Re: [Python-Dev] Need help to fix HTTP Header Injection vulnerability

2019-04-10 Thread Gregory P. Smith
On Wed, Apr 10, 2019 at 11:00 AM Ivan Pozdeev via Python-Dev <
python-dev@python.org> wrote:

>
> On 10.04.2019 7:30, Karthikeyan wrote:
>
> Thanks Gregory. I think it's a good tradeoff to ensure this validation
> only for URLs of http scheme.
>
> I also agree handling newline is little problematic over the years and the
> discussion over the level at which validation should occur also prolongs
> some of the patches. https://bugs.python.org/issue35906 is another
> similar case where splitlines is used but it's better to raise an error and
> the proposed fix could be used there too. Victor seemed to wrote a similar
> PR like linked one for other urllib functions only to fix similar attack in
> ftplib to reject newlines that was eventually fixed only in ftplib
>
> * https://bugs.python.org/issue30713
> * https://bugs.python.org/issue29606
>
> Search also brings multiple issues with one duplicate over another that
> makes these attacks scattered over the tracker and some edge case missing.
> Slightly off topic, the last time I reported a cookie related issue where
> the policy can be overriden by third party library I was asked to fix it in
> stdlib itself since adding fixes to libraries causes maintenance burden to
> downstream libraries to keep up upstream. With urllib being a heavily used
> module across ecosystem it's good to have a fix landing in stdlib that
> secures downstream libraries encouraging users to upgrade Python too.
>
> Validation should occur whenever user data crosses a trust boundary --
> i.e. when the library starts to assume that an extracted chunk now contains
> something valid.
>
> https://tools.ietf.org/html/rfc3986 defines valid syntax (incl. valid
> characters) for every part of a URL -- _of any scheme_ (FYI, \r\n are
> invalid everywhere and the test code for `data:' that Karthikeyan
> referred to is raw data to compare to rather than a part of a URL). It also
> obsoletes all the RFCs that the current code is written against.
>
> AFAICS, urllib.split* fns (obsoleted as public in 3.8) are used by both
> urllib and urllib2 to parse URLs. They can be made to each validate the
> chunk that they split off. urlparse can validate the entire URL altogether.
>
> Also, all modules ought to use the same code (urlparse looks like the best
> candidate) to parse URLs -- this will minimize the attack surface.
>
> I think I can look into this later this week.
>
My PR as of last night cites that RFC and does validation in http.client
while constructing the protocol request payload.  Doing it within split
functions was an initial hack that looked like it might work but didn't
feel right as that isn't what people expect of those functions and that
turned out to be the case as I tested things due to our mess of codepaths
for opening URLs, but they all end with http.client so yay!
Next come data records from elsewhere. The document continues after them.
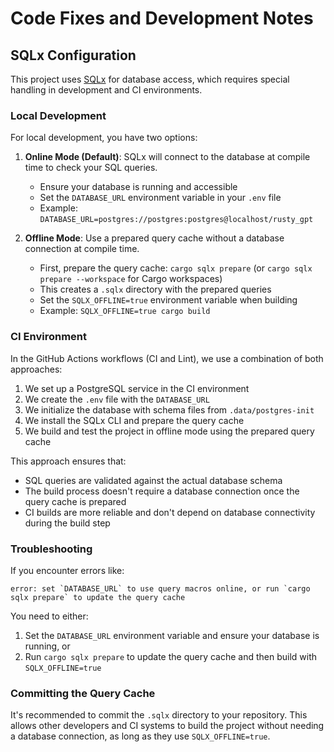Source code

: # Code Fixes and Development Notes

## SQLx Configuration

This project uses [SQLx](https://github.com/launchbadge/sqlx) for database access, which requires special handling in development and CI environments.

### Local Development

For local development, you have two options:

1. **Online Mode (Default)**: SQLx will connect to the database at compile time to check your SQL queries.

   - Ensure your database is running and accessible
   - Set the `DATABASE_URL` environment variable in your `.env` file
   - Example: `DATABASE_URL=postgres://postgres:postgres@localhost/rusty_gpt`

2. **Offline Mode**: Use a prepared query cache without a database connection at compile time.
   - First, prepare the query cache: `cargo sqlx prepare` (or `cargo sqlx prepare --workspace` for Cargo workspaces)
   - This creates a `.sqlx` directory with the prepared queries
   - Set the `SQLX_OFFLINE=true` environment variable when building
   - Example: `SQLX_OFFLINE=true cargo build`

### CI Environment

In the GitHub Actions workflows (CI and Lint), we use a combination of both approaches:

1. We set up a PostgreSQL service in the CI environment
2. We create the `.env` file with the `DATABASE_URL`
3. We initialize the database with schema files from `.data/postgres-init`
4. We install the SQLx CLI and prepare the query cache
5. We build and test the project in offline mode using the prepared query cache

This approach ensures that:

- SQL queries are validated against the actual database schema
- The build process doesn't require a database connection once the query cache is prepared
- CI builds are more reliable and don't depend on database connectivity during the build step

### Troubleshooting

If you encounter errors like:

```
error: set `DATABASE_URL` to use query macros online, or run `cargo sqlx prepare` to update the query cache
```

You need to either:

1. Set the `DATABASE_URL` environment variable and ensure your database is running, or
2. Run `cargo sqlx prepare` to update the query cache and then build with `SQLX_OFFLINE=true`

### Committing the Query Cache

It's recommended to commit the `.sqlx` directory to your repository. This allows other developers and CI systems to build the project without needing a database connection, as long as they use `SQLX_OFFLINE=true`.
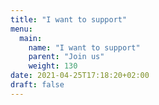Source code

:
```yaml
---
title: "I want to support"
menu:
  main:
    name: "I want to support"
    parent: "Join us"
    weight: 130
date: 2021-04-25T17:18:20+02:00
draft: false
---
```


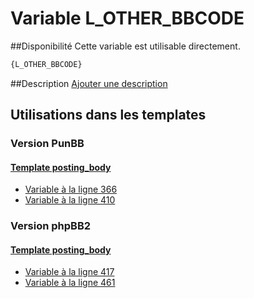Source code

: # Variable L_OTHER_BBCODE

##Disponibilité
Cette variable est utilisable directement.

```html
{L_OTHER_BBCODE}
```

##Description
[Ajouter une description](https://fa-tvars.appspot.com/var/L_OTHER_BBCODE)

## Utilisations dans les templates

### Version PunBB

#### [Template posting_body](punbb/posting_body.md#readme)
* [Variable &agrave; la ligne 366](../punbb/posting_body.tpl#L366)
* [Variable &agrave; la ligne 410](../punbb/posting_body.tpl#L410)

### Version phpBB2

#### [Template posting_body](subsilver/posting_body.md#readme)
* [Variable &agrave; la ligne 417](../subsilver/posting_body.tpl#L417)
* [Variable &agrave; la ligne 461](../subsilver/posting_body.tpl#L461)
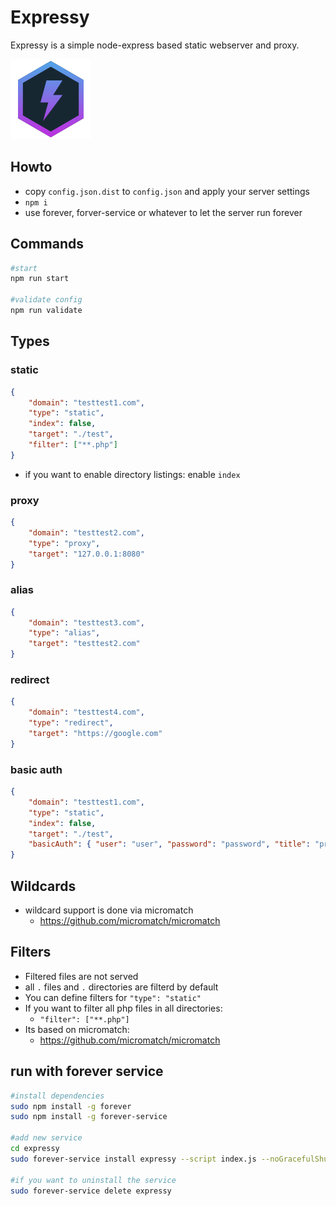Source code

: # Expressy
Expressy is a simple node-express based static webserver and proxy.

![Expressy Logo](./docs/logo.png)

## Howto
* copy `config.json.dist` to `config.json` and apply your server settings
* `npm i`
* use forever, forver-service or whatever to let the server run forever


## Commands

```bash
#start
npm run start

#validate config
npm run validate
```


## Types
### static
```json
{
    "domain": "testtest1.com",
    "type": "static",
    "index": false,
    "target": "./test",
    "filter": ["**.php"]
}
```

* if you want to enable directory listings: enable `index`

### proxy
```json
{
    "domain": "testtest2.com",
    "type": "proxy",
    "target": "127.0.0.1:8080"
}
```

### alias
```json
{
    "domain": "testtest3.com",
    "type": "alias",
    "target": "testtest2.com"
}
```

### redirect
```json
{
    "domain": "testtest4.com",
    "type": "redirect",
    "target": "https://google.com"
}
```

### basic auth
```json
{
    "domain": "testtest1.com",
    "type": "static",
    "index": false,
    "target": "./test",
    "basicAuth": { "user": "user", "password": "password", "title": "protected area" }
}
```

## Wildcards
* wildcard support is done via micromatch
  * https://github.com/micromatch/micromatch

## Filters
* Filtered files are not served
* all `.` files and `.` directories are filterd by default
* You can define filters for `"type": "static"`
* If you want to filter all php files in all directories:
  * `"filter": ["**.php"]`
* Its based on micromatch:
  * https://github.com/micromatch/micromatch

## run with forever service
```bash
#install dependencies
sudo npm install -g forever
sudo npm install -g forever-service

#add new service
cd expressy
sudo forever-service install expressy --script index.js --noGracefulShutdown --start

#if you want to uninstall the service
sudo forever-service delete expressy
```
I did *not* look at any of the async http client code paths.  (legacy
asyncore or new asyncio).  If there is an issue there, those deserve to
have their own bugs filed.

As for third party PyPI libraries such as urllib3, they are on their own to
fix bugs.  If they happen to use a code path that a stdlib fix helps, good
for them, but honestly they are much better off making and shipping their
own update to avoid the bug.  Users can get it much sooner as it's a mere
pip install -U away rather than a python runtime upgrade.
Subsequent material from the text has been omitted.